I have to add the particularly Catholic angle, and that leads me to an entry at the First Things blog a few weeks ago about VIRTUS, the child-protection training program some 50 American dioceses have enacted after the abuse scandals of several years ago. Since I teach CCD in my parish, I've had to take the training --absolutely everyone who interacts with children in even the remotest way in a Catholic school or parish must. The post's author is annoyed that the response to a clergy problem should be taken out on everyone else:
How did it happen, I wonder, that a crisis involving the priesthood turned into a stick with which to discipline the laity?
I can't agree with her there. Statistically, a child is far more likely to suffer abuse from a layman than a priest, and indeed a trustworthy spy in the chancery office has told me my Archdiocese has screened out more than two dozen convicted or credibly-accused child-abusers who were applying for positions at our schools since the mandatory finger-printing and training program started. It's sad it's come to that, but I think that shows the screening program at least is valuable. Plus, it's wise to set some arbitrary standards of behavior such as not shutting the door if you're alone in a room with a kid, etc. It protects kids but also volunteers and teachers who might be falsely accused.

However, I completely concur with her assessment that the program encourages everyone to assume the worst. Worse, it takes people with no psychological training whatsoever --parents who want to teach CCD or chaperone field trips-- and trains them to be looking at everyone with suspicion and reporting suspected abuse every two seconds. It's Orwellian.

The videos also bow to political correctness and belabor the point that heterosexuals are more likely to be abusers than homosexuals. Which is true as a matter of raw numbers, but false as a question of statistical probability.

Nor does it inspire confidence that the experts in the training videos to a person do not seem to be normal people. I don't mean to be unkind to them, but they all seem like the sort of person who goes into the mental health field in order to exorcise his own demons, and I question their capacity to tell us anything about healthy sexuality.

And there's a prissy lady from some institute in the midwest who instructs us in the most urgent tones that it's not! enough! to discuss sexual privacy with our innocent children a couple of times, we must! do so explicitly! over and over! and over! again like drill sargents. I'm pretty sure following her advice literally would in itself constitute psychological abuse of children in the latency period.

The Church got itself into the abuse crisis in the first place by listening too hard to "experts" in Psychology, instead of to its own moral teaching and plain common sense. I'm afraid the correction makes the same mistake.
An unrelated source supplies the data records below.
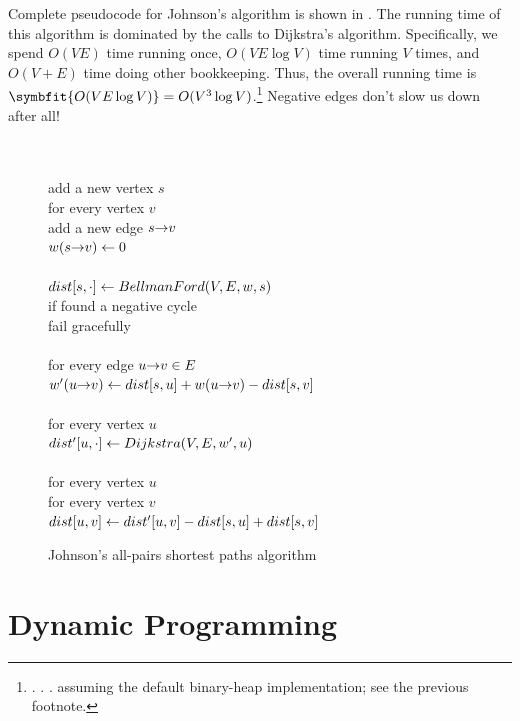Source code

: Complete pseudocode for Johnson’s algorithm is shown in .
The running time of this algorithm is dominated by the calls to Dijkstra’s algorithm.
Specifically, we spend $O(VE)$ time running  once, $O(VE \log V)$ time running  $V$ times, and $O(V + E)$ time doing other bookkeeping.
Thus, the overall running time is $\symbfit{O(VE \log V)} = O(V^3 \log V)$.\footnote{. . . assuming the default binary-heap implementation; see the previous footnote.}
Negative edges don’t slow us down after all!
\begin{figure}[ht]
\centering
\begin{pseudocode}
\\
\\
add a new vertex $s$\\
for every vertex $v$\\
\Indent add a new edge $\arc{s}{v}$\\
\Indent $w(\arc{s}{v}) \gets 0$\\
\\
$\Var{dist}[s, \cdot] \gets \Proc{BellmanFord}(V, E, w, s)$\\
if  found a negative cycle\\
\Indent fail gracefully\\
\\
for every edge $\arc{u}{v} \in E$\\
\Indent $w'(\arc{u}{v}) \gets \Var{dist}[s, u] + w(\arc{u}{v}) - \Var{dist}[s, v]$\\
\\
for every vertex $u$\\
\Indent $\Var{dist}'[u, \cdot] \gets \Proc{Dijkstra}(V, E, w', u)$\\
\\
for every vertex $u$\\
\Indent for every vertex $v$\\
\Indent\Indent $\Var{dist}[u, v] \gets \Var{dist}'[u, v] - \Var{dist}[s, u] + \Var{dist}[s, v]$
\end{pseudocode}
\caption{Johnson’s all-pairs shortest paths algorithm}
\label{fig:9.2}
\end{figure}

\section{Dynamic Programming}
\label{sec:9.5}

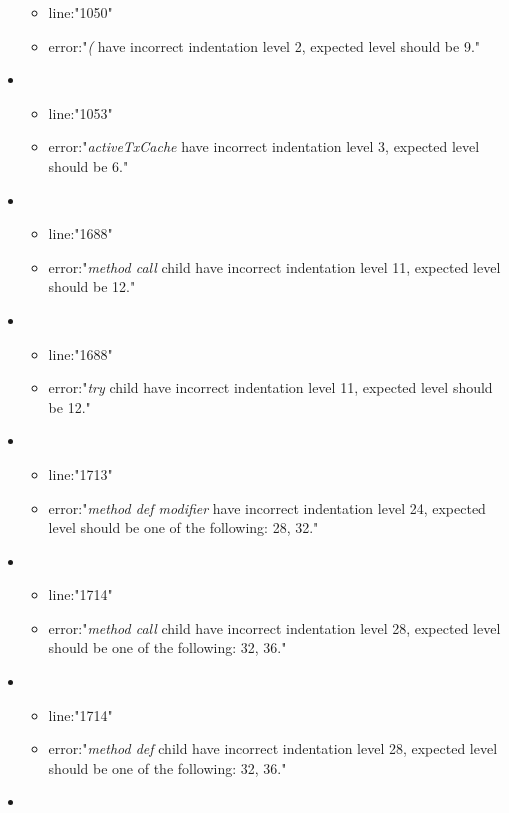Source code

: \begin{itemize}
\begin{itemize}
		\item line:"1050" 
		\item error:"\emph{(} have incorrect indentation level 2, expected level should be 9." 
	\end{itemize}
	\item 
	\begin{itemize} 
		\item line:"1053" 
		\item error:"\emph{activeTxCache} have incorrect indentation level 3, expected level should be 6." 
	\end{itemize}
	\item 
	\begin{itemize} 
		\item line:"1688" 
		\item error:"\emph{method call} child have incorrect indentation level 11, expected level should be 12." 
	\end{itemize}
	\item 
	\begin{itemize} 
		\item line:"1688" 
		\item error:"\emph{try} child have incorrect indentation level 11, expected level should be 12." 
	\end{itemize}
	\item 
	\begin{itemize} 
		\item line:"1713" 
		\item error:"\emph{method def modifier} have incorrect indentation level 24, expected level should be one of the following: 28, 32." 
	\end{itemize}
	\item 
	\begin{itemize} 
		\item line:"1714" 
		\item error:"\emph{method call} child have incorrect indentation level 28, expected level should be one of the following: 32, 36." 
	\end{itemize}
	\item 
	\begin{itemize} 
		\item line:"1714" 
		\item error:"\emph{method def} child have incorrect indentation level 28, expected level should be one of the following: 32, 36." 
	\end{itemize}
	\item 
	\begin{itemize} 

\end{itemize}
\end{itemize}
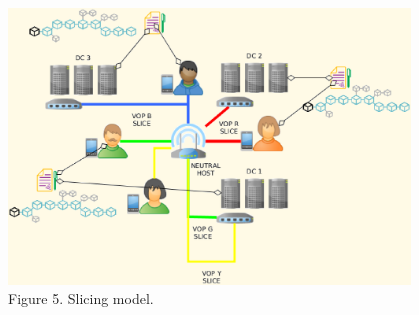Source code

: \documentclass[12pt]{amsart}
\begin{document}
\begin{center}
  \includegraphics[keepaspectratio, width=0.8\textwidth]{images/bc5g/slices-y.eps}
\\
Figure 5. Slicing model.
\\
\end{center}
\end{document}

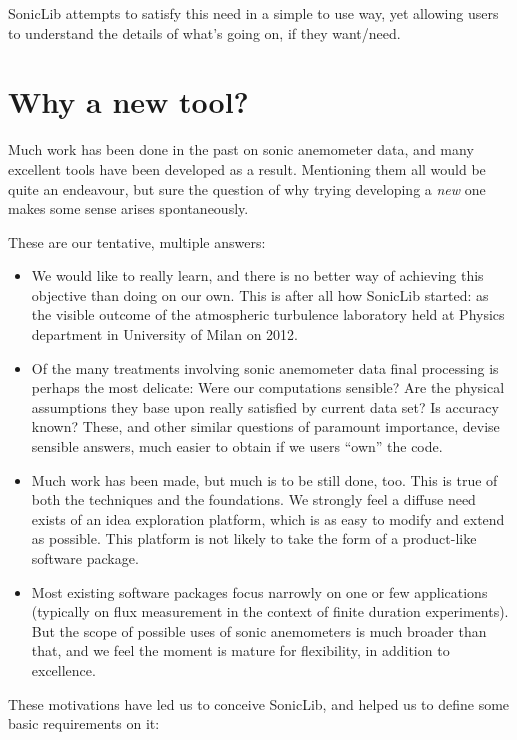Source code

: \documentclass[a4paper,10pt]{book}
\begin{document}
SonicLib attempts to satisfy this need in a simple to use way, yet allowing users to understand the details of what's going on, if they want/need.

\section{Why a new tool?}
\label{sec:SonicLib motivation}

Much work has been done in the past on sonic anemometer data, and many excellent tools have been developed as a result. Mentioning them all would be quite an endeavour, but sure the question of why trying developing a \emph{new} one makes some sense arises spontaneously.

These are our tentative, multiple answers:

\begin{itemize}
 \item We would like to really learn, and there is no better way of achieving this objective than doing on our own. This is after all how SonicLib started: as the visible outcome of the atmospheric turbulence laboratory held at Physics department in University of Milan on 2012.
 \item Of the many treatments involving sonic anemometer data final processing is perhaps the most delicate: Were our computations sensible? Are the physical assumptions they base upon really satisfied by current data set? Is accuracy known? These, and other similar questions of paramount importance, devise sensible answers, much easier to obtain if we users ``own'' the code.
 \item Much work has been made, but much is to be still done, too. This is true of both the techniques and the foundations. We strongly feel a diffuse need exists of an idea exploration platform, which is as easy to modify and extend as possible. This platform is not likely to take the form of a product-like software package.
 \item Most existing software packages focus narrowly on one or few applications (typically on flux measurement in the context of finite duration experiments). But the scope of possible uses of sonic anemometers is much broader than that, and we feel the moment is mature for flexibility, in addition to excellence.
\end{itemize}

These motivations have led us to conceive SonicLib, and helped us to define some basic requirements on it:
\end{document}
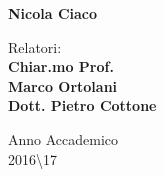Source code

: \documentclass[12pt, oneside]{book}
\theoremstyle{definition}
\theoremstyle{plain}
\begin{document}
\begin{titlepage}
\begin{minipage}[t]{0.70\textwidth}
{\vspace{3mm}
\bf {Nicola Ciaco}}
\end{minipage}
\begin{minipage}[t]{0.47\textwidth}\raggedright
{\large Relatori:\\
\vspace{3mm}
\bf{Chiar.mo Prof.\\ Marco Ortolani\\
\vspace{5mm}
Dott. Pietro Cottone}}
\end{minipage}
\hfill
\vspace{20mm}
\begin{center}
{\large Anno Accademico\\2016\textbackslash17 }%
\end{center}
\end{titlepage}


\frontmatter %

\tableofcontents
\listoffigures
\listoftables










\end{document}
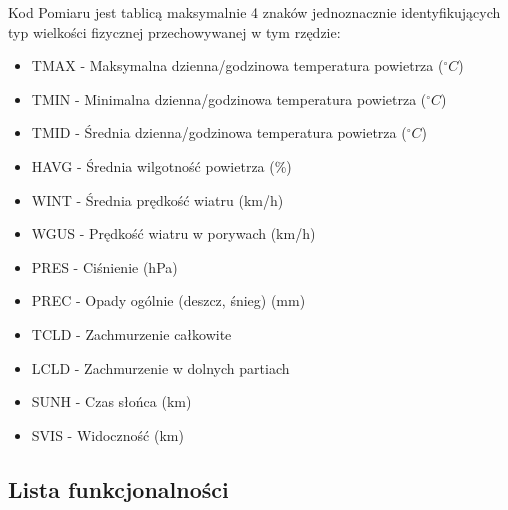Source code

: \documentclass[12pt,a4paper]{article}
\begin{document}
Kod Pomiaru jest tablicą maksymalnie 4 znaków jednoznacznie identyfikujących typ wielkości fizycznej przechowywanej w tym rzędzie:
\begin{itemize}
\item TMAX - Maksymalna dzienna/godzinowa temperatura powietrza ($^\circ C$)
\item TMIN - Minimalna dzienna/godzinowa temperatura powietrza ($^\circ C$)
\item TMID - Średnia dzienna/godzinowa temperatura powietrza ($^\circ C$)
\item HAVG - Średnia wilgotność powietrza (\%)
\item WINT - Średnia prędkość wiatru (km/h)
\item WGUS - Prędkość wiatru w porywach (km/h)
\item PRES - Ciśnienie (hPa)
\item PREC - Opady ogólnie (deszcz, śnieg) (mm)
\item TCLD - Zachmurzenie całkowite
\item LCLD - Zachmurzenie w dolnych partiach
\item SUNH - Czas słońca (km)
\item SVIS - Widoczność (km)
\end{itemize}
\newpage
\subsection{Lista funkcjonalności}
\begin{table}[!htb]
\centering
\caption{Poziomy kompetencji klientów} 
\end{table}

\begin{table}[!htb]
\centering 
\end{table}
\end{document}
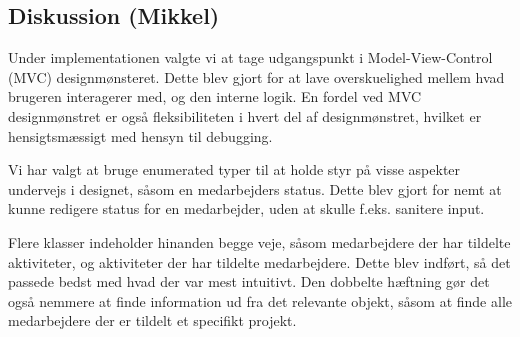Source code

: \subsection{Diskussion (Mikkel)}

Under implementationen valgte vi at tage udgangspunkt i Model-View-Control (MVC) designmønsteret. Dette blev gjort for at lave overskuelighed mellem hvad brugeren interagerer med, og den interne logik. En fordel ved MVC designmønstret er også fleksibiliteten i hvert del af designmønstret, hvilket er hensigtsmæssigt med hensyn til debugging. 

Vi har valgt at bruge enumerated typer til at holde styr på visse aspekter undervejs i designet, såsom en medarbejders status. Dette blev gjort for nemt at kunne redigere status for en medarbejder, uden at skulle f.eks. sanitere input.

Flere klasser indeholder hinanden begge veje, såsom medarbejdere der har tildelte aktiviteter, og aktiviteter der har tildelte medarbejdere. Dette blev indført, så det passede bedst med hvad der var mest intuitivt. Den dobbelte hæftning gør det også nemmere at finde information ud fra det relevante objekt, såsom at finde alle medarbejdere der er tildelt et specifikt projekt.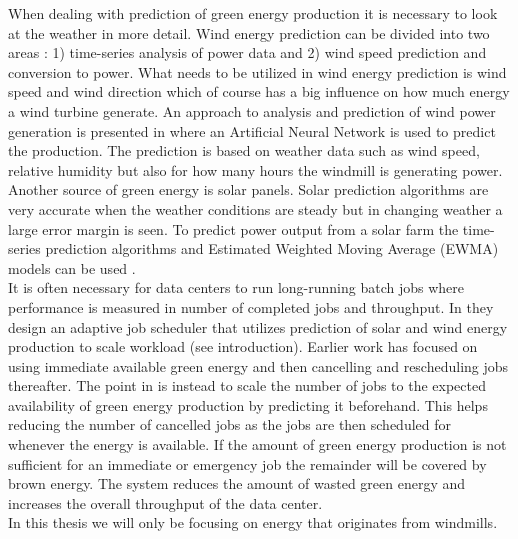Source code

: When dealing with prediction of green energy production it is necessary to look at the weather in more detail. Wind energy prediction can be divided into two areas \cite{5}: 1) time-series analysis of power data and 2) wind speed prediction and conversion to power. What needs to be utilized in wind energy prediction is wind speed and wind direction which of course has a big influence on how much energy a wind turbine generate. An approach to analysis and prediction of wind power generation is presented in \cite{WindPowerGenerationUsingANN} where an Artificial Neural Network is used to predict the production. The prediction is based on weather data such as wind speed, relative humidity but also for how many hours the windmill is generating power. 
\\[0.5cm]
Another source of green energy is solar panels. Solar
prediction algorithms are very accurate when the weather conditions are steady but in changing weather a large error margin is seen. To predict power output from a solar farm the time-series prediction algorithms and Estimated Weighted Moving Average (EWMA) models can be used \cite{5}.
\\[0.5cm]
It is often necessary for data centers to run long-running batch jobs where performance is measured in number of completed jobs and throughput. In \cite{5} they design an adaptive job scheduler that utilizes prediction of solar and wind energy production to scale workload (see introduction). Earlier work has focused on using immediate available green energy and then cancelling and rescheduling jobs thereafter. The point in \cite{5} is instead to scale the number of jobs to the expected availability of green energy production by predicting it beforehand. This helps reducing the number of cancelled jobs as the jobs are then scheduled for whenever the energy is available. If the amount of green energy production is not sufficient for an immediate or emergency job the remainder will be covered by brown energy. The system reduces the amount of wasted green energy and increases the overall throughput of the data center.
\\[0.5cm]
In this thesis we will only be focusing on energy that originates from windmills.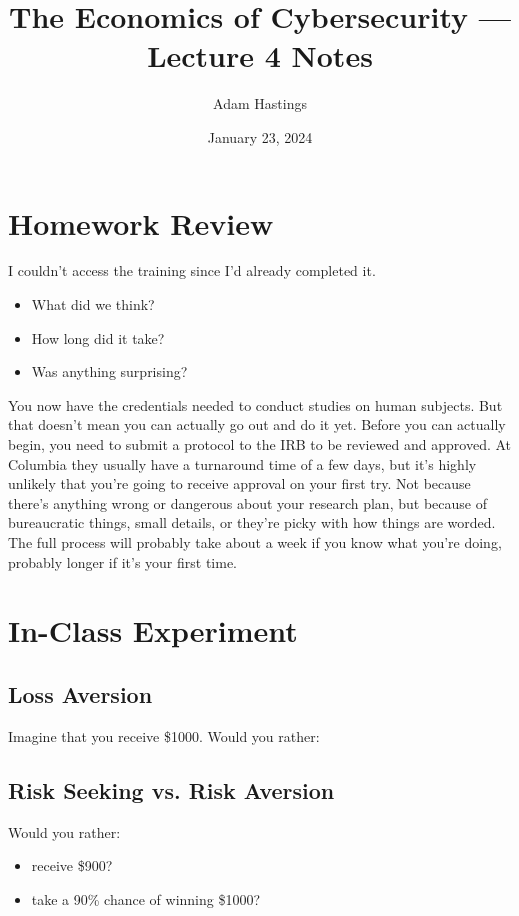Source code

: \documentclass[11pt]{article}
\title{The Economics of Cybersecurity --- Lecture 4 Notes}
\date{January 23, 2024}
\author{Adam Hastings}
\begin{document}
\maketitle

\section{Homework Review}

I couldn't access the training since I'd already completed it. 
\begin{itemize}
    \item What did we think?
    \item How long did it take?
    \item Was anything surprising?
\end{itemize}

You now have the credentials needed to conduct studies on human subjects. 
But that doesn't mean you can actually go out and do it yet. 
Before you can actually begin, you need to submit a protocol to the IRB to be reviewed and approved.
At Columbia they usually have a turnaround time of a few days, but it's highly unlikely that you're going to receive approval on your first try. 
Not because there's anything wrong or dangerous about your research plan, but because of bureaucratic things, small details, or they're picky with how things are worded.
The full process will probably take about a week if you know what you're doing, probably longer if it's your first time.

\section{In-Class Experiment}

\subsection{Loss Aversion}

Imagine that you receive \$1000. Would you rather:




\subsection{Risk Seeking vs. Risk Aversion}

Would you rather:
\begin{itemize}
    \item receive \$900?
    \item take a 90\% chance of winning \$1000?
\end{itemize}
\end{document}
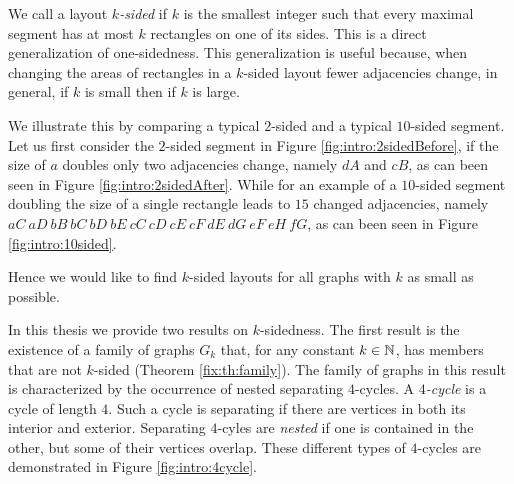   We call a layout \emph{$k$-sided} if $k$ is the smallest integer such that every maximal segment has at most $k$ rectangles on one of its sides. This is a direct generalization of one-sidedness.
  This generalization is useful because, when changing the areas of rectangles in a $k$-sided layout fewer adjacencies change, in general, if $k$ is small then if $k$ is large.

  We illustrate this by comparing a typical $2$-sided and a typical $10$-sided segment.
  Let us first consider the $2$-sided segment in Figure \ref{fig:intro:2sidedBefore}, if the size of $a$ doubles only two adjacencies change, namely $dA$ and $cB$, as can been seen in Figure \ref{fig:intro:2sidedAfter}.
  While for an example of a $10$-sided segment doubling the size of a single rectangle leads to $15$ changed adjacencies, namely $aC\ aD\ bB\ bC\ bD\ bE\ cC\ cD\ cE\ cF\ dE\ dG\ eF\ eH\ fG$, as can been seen in Figure \ref{fig:intro:10sided}.

  Hence we would like to find $k$-sided layouts for all graphs with $k$ as small as possible.


  In this thesis we provide two results on $k$-sidedness. The first result is the existence of a family of graphs $G_k$ that, for any constant $k \in \mathbb{N}$, has members that are not $k$-sided (Theorem \ref{fix:th:family}). The family of graphs in this result is characterized by the occurrence of nested separating $4$-cycles.
  A \emph{$4$-cycle} is a cycle of length $4$.
  Such a cycle is separating if there are vertices in both its interior and exterior.
  Separating $4$-cyles are \emph{nested} if one is contained in the other, but some of their vertices overlap. These different types of $4$-cycles are demonstrated in Figure \ref{fig:intro:4cycle}.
The most disheartening thing, however, is the utter failure of a program created for Catholic dioceses to place sexuality itself and the mission of the parish or school, the family, and even the wretched but repentant sinner, in a Christian context. It's well-intentioned, but the program seems more calculated to create an army of self-righteous busybodies than anything else. Which brings me to a wonderful remark from C.S. Lewis that I stumbled onto at American Digest (ninme's bud):
Of all tyrannies, a tyranny exercised for the good of its victims may be the most oppressive. It may be better to live under robber barons than under omnipotent moral busybodies. The robber baron's cruelty may sometimes sleep, his cupidity may at some point be satiated; but those who torment us for our own good will torment us without end, for they do so with the approval of their consciences.
Well if that isn't the problem of our age all the way around: people whose consciences fully approve themselves.